# Finder Layout



## throdne (May 14, 2006)

Hello,

I wanted to know how to keep my finder view setting the same in every directory. when i press cm+j i get this menu and i change the setting to these.










But whenever I go into another directory the setting are not carried over. like this...










How would I be able to set these setting globally?

Thanks,
Throdne


----------



## Headrush (Feb 9, 2005)

In the Get Info box, if you change the Arrange By and Sort By option, click the save as defaults button at bottom.

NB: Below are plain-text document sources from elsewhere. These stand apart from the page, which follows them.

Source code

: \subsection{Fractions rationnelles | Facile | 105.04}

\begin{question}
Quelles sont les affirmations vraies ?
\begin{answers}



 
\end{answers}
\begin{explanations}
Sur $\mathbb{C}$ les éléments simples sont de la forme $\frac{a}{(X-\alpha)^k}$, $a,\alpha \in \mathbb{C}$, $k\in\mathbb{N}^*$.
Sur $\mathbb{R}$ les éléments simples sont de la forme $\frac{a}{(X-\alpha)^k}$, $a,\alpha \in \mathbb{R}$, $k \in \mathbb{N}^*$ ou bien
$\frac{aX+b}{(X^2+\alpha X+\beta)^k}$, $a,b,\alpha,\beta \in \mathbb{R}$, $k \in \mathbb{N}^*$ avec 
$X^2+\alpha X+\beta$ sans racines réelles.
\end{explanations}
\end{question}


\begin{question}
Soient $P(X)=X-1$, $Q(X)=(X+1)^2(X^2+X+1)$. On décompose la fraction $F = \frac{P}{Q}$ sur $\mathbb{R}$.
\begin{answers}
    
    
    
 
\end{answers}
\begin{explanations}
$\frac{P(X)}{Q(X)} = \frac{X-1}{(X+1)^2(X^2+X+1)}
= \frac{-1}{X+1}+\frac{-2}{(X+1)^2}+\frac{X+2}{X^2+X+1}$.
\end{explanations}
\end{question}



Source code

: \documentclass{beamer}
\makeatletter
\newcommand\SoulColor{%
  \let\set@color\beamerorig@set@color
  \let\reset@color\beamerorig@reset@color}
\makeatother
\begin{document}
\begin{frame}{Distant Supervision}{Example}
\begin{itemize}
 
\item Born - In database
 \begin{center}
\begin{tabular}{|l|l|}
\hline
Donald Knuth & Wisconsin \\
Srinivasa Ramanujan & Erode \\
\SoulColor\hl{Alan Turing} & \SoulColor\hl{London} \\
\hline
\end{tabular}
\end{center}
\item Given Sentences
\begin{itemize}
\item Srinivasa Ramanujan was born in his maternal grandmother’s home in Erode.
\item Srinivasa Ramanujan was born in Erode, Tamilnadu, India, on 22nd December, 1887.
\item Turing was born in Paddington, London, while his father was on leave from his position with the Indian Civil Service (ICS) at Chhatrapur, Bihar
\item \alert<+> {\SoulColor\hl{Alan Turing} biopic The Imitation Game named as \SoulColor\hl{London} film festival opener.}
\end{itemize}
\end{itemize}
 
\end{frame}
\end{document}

Now change them to Arrange by Kind, and sort by Name, clicking Use As Defaults again, does the change "stick" now?


----------



## throdne (May 14, 2006)

I am unsure where you see this in get info box. maybe I have the wrong box open. 
and whenever I change the value in "arrange by:" "use as default" is greyed out on all of the options.










Throdne


----------



## Headrush (Feb 9, 2005)

throdne said:


> I am unsure where you see this in get info box. maybe I have the wrong box open.
> and whenever I change the value in "arrange by:" "use as default" is greyed out on all of the options.
> Throdne


Sorry, when I said Get Info window I was referring to the middle window in your picture.
(The one you get when hitting CMD+"J")

Have you changed the default permissions on files in your user directory?
Looking at your Get Info file access attributes, your permissions look different than the default settings and this could be causing an issue.


----------



## throdne (May 14, 2006)

I have not, but that doesn't mean that they haven't changed. I have ran repair disk under disk utility many time maybe that did something to the parmissions. Anyways, what are they suppost to be at, I'll change them back and see if that works. Any other ideas on why this isn't work correctly?

Thanks for your help,
Throdne


----------



## Headrush (Feb 9, 2005)

I would try deleting the Finder preference file first, log out and back in.
(You will have to reset your Finder Settings.)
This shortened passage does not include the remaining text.